Date of Award


Document Type


Degree Name

Master of Science


Department of Aeronautics and Astronautics

First Advisor

Paul I. King, PhD


Often turbomachinery airfoils are designed with aerodynamic performance foremost in mind rather than component durability. However, future aircraft systems require ever increasing levels of gas-turbine inlet temperature causing the durability and reliability of turbine components to be an ever more important design concern. As a result, the need to provide improved heat transfer prediction and optimization methods presents itself. Here, an effort to design an airfoil with minimized heat load is reported. First, a Reynolds-Averaged Navier-Stokes (RANS) flow solver was validated over different flow regimes as well as varying boundary conditions against extensive data available in literature published by the Von Karman Institute (VKI).

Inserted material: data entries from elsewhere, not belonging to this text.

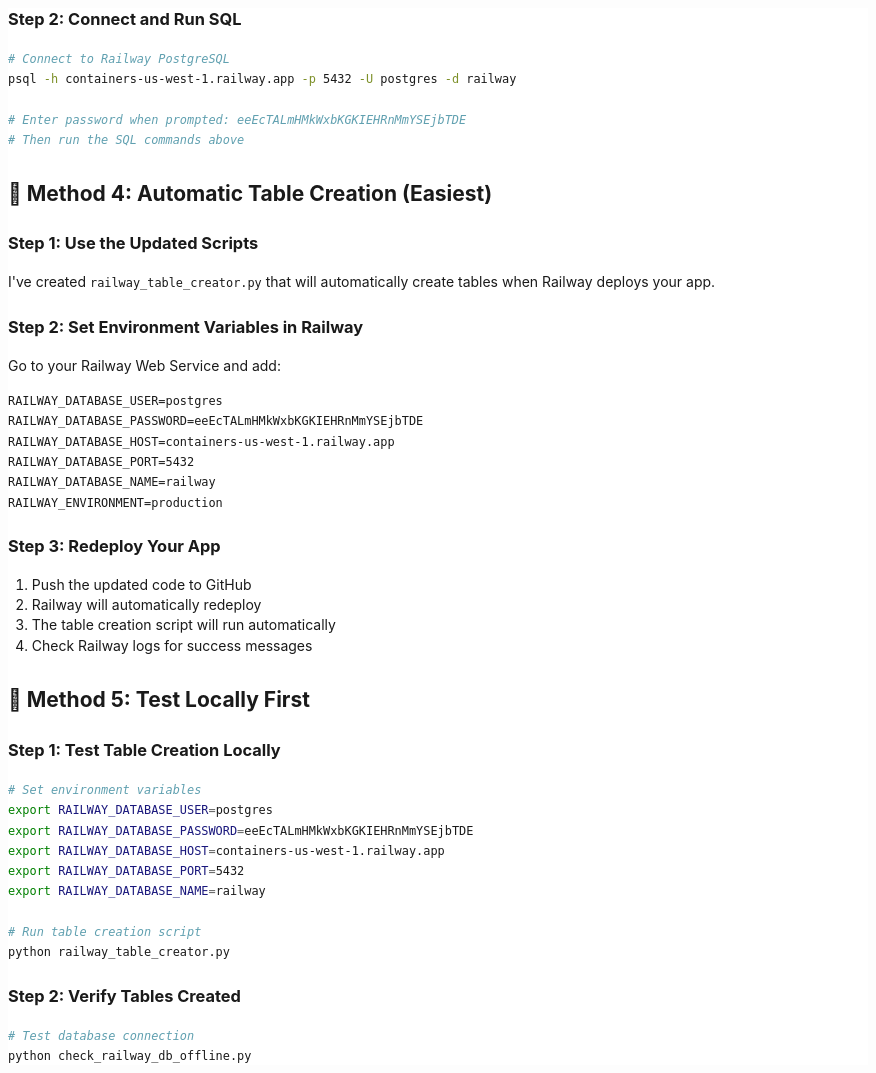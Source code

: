### **Step 2: Connect and Run SQL**
```bash
# Connect to Railway PostgreSQL
psql -h containers-us-west-1.railway.app -p 5432 -U postgres -d railway

# Enter password when prompted: eeEcTALmHMkWxbKGKIEHRnMmYSEjbTDE
# Then run the SQL commands above
```

## 🔧 **Method 4: Automatic Table Creation (Easiest)**

### **Step 1: Use the Updated Scripts**
I've created `railway_table_creator.py` that will automatically create tables when Railway deploys your app.

### **Step 2: Set Environment Variables in Railway**
Go to your Railway Web Service and add:
```
RAILWAY_DATABASE_USER=postgres
RAILWAY_DATABASE_PASSWORD=eeEcTALmHMkWxbKGKIEHRnMmYSEjbTDE
RAILWAY_DATABASE_HOST=containers-us-west-1.railway.app
RAILWAY_DATABASE_PORT=5432
RAILWAY_DATABASE_NAME=railway
RAILWAY_ENVIRONMENT=production
```

### **Step 3: Redeploy Your App**
1. Push the updated code to GitHub
2. Railway will automatically redeploy
3. The table creation script will run automatically
4. Check Railway logs for success messages

## 🧪 **Method 5: Test Locally First**

### **Step 1: Test Table Creation Locally**
```bash
# Set environment variables
export RAILWAY_DATABASE_USER=postgres
export RAILWAY_DATABASE_PASSWORD=eeEcTALmHMkWxbKGKIEHRnMmYSEjbTDE
export RAILWAY_DATABASE_HOST=containers-us-west-1.railway.app
export RAILWAY_DATABASE_PORT=5432
export RAILWAY_DATABASE_NAME=railway

# Run table creation script
python railway_table_creator.py
```

### **Step 2: Verify Tables Created**
```bash
# Test database connection
python check_railway_db_offline.py
```
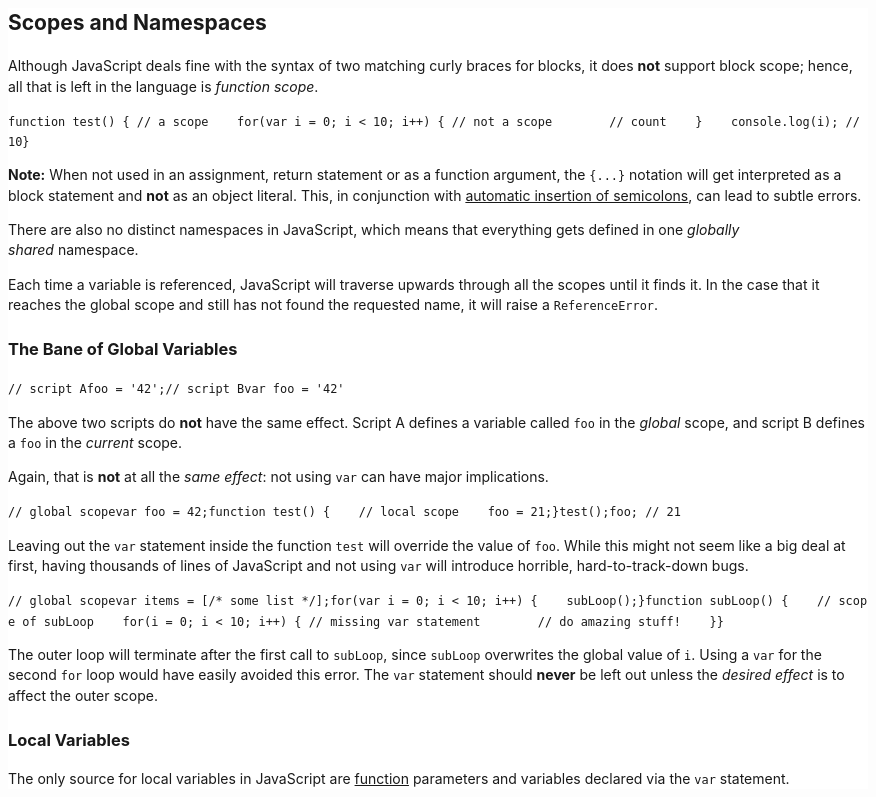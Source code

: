 Scopes and Namespaces
---------------------

Although JavaScript deals fine with the syntax of two matching curly braces for blocks, it does **not** support block scope; hence, all that is left in the language is *function scope*.

```
function test() { // a scope    for(var i = 0; i < 10; i++) { // not a scope        // count    }    console.log(i); // 10}
```

**Note:** When not used in an assignment, return statement or as a function argument, the `{...}` notation will get interpreted as a block statement and **not** as an object literal. This, in conjunction with [automatic insertion of semicolons](http://bonsaiden.github.io/JavaScript-Garden/#core.semicolon), can lead to subtle errors.

There are also no distinct namespaces in JavaScript, which means that everything gets defined in one *globally shared* namespace.

Each time a variable is referenced, JavaScript will traverse upwards through all the scopes until it finds it. In the case that it reaches the global scope and still has not found the requested name, it will raise a `ReferenceError`.

### The Bane of Global Variables

```
// script Afoo = '42';// script Bvar foo = '42'
```

The above two scripts do **not** have the same effect. Script A defines a variable called `foo` in the *global* scope, and script B defines a `foo` in the *current* scope.

Again, that is **not** at all the *same effect*: not using `var` can have major implications.

```
// global scopevar foo = 42;function test() {    // local scope    foo = 21;}test();foo; // 21
```

Leaving out the `var` statement inside the function `test` will override the value of `foo`. While this might not seem like a big deal at first, having thousands of lines of JavaScript and not using `var` will introduce horrible, hard-to-track-down bugs.

```
// global scopevar items = [/* some list */];for(var i = 0; i < 10; i++) {    subLoop();}function subLoop() {    // scope of subLoop    for(i = 0; i < 10; i++) { // missing var statement        // do amazing stuff!    }}
```

The outer loop will terminate after the first call to `subLoop`, since `subLoop` overwrites the global value of `i`. Using a `var` for the second `for` loop would have easily avoided this error. The `var` statement should **never** be left out unless the *desired effect* is to affect the outer scope.

### Local Variables

The only source for local variables in JavaScript are [function](http://bonsaiden.github.io/JavaScript-Garden/#function.general) parameters and variables declared via the `var` statement.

Next, a nominal turbine inlet vane was tested experimentally for heat load measurements in a shock tube linear cascade with special attention paid to leading edge and suction side characteristics and used to validate the flow solver further at the experimental conditions. The nominal airfoil geometry was then redesigned for minimum heat load by means of both design practice and two types of optimization algorithms. Finally, the new airfoil was tested experimentally and heat load trends were compared to design levels as well as the nominal vane counterpart. Results indicate an appreciable reduction in heat load relative to the original vane computationally and experimentally providing credible evidence to further bolster the practice of preliminary design of turbine components solely with respect to heat transfer using computational models and methods traditionally employed purely by aerodynamicists.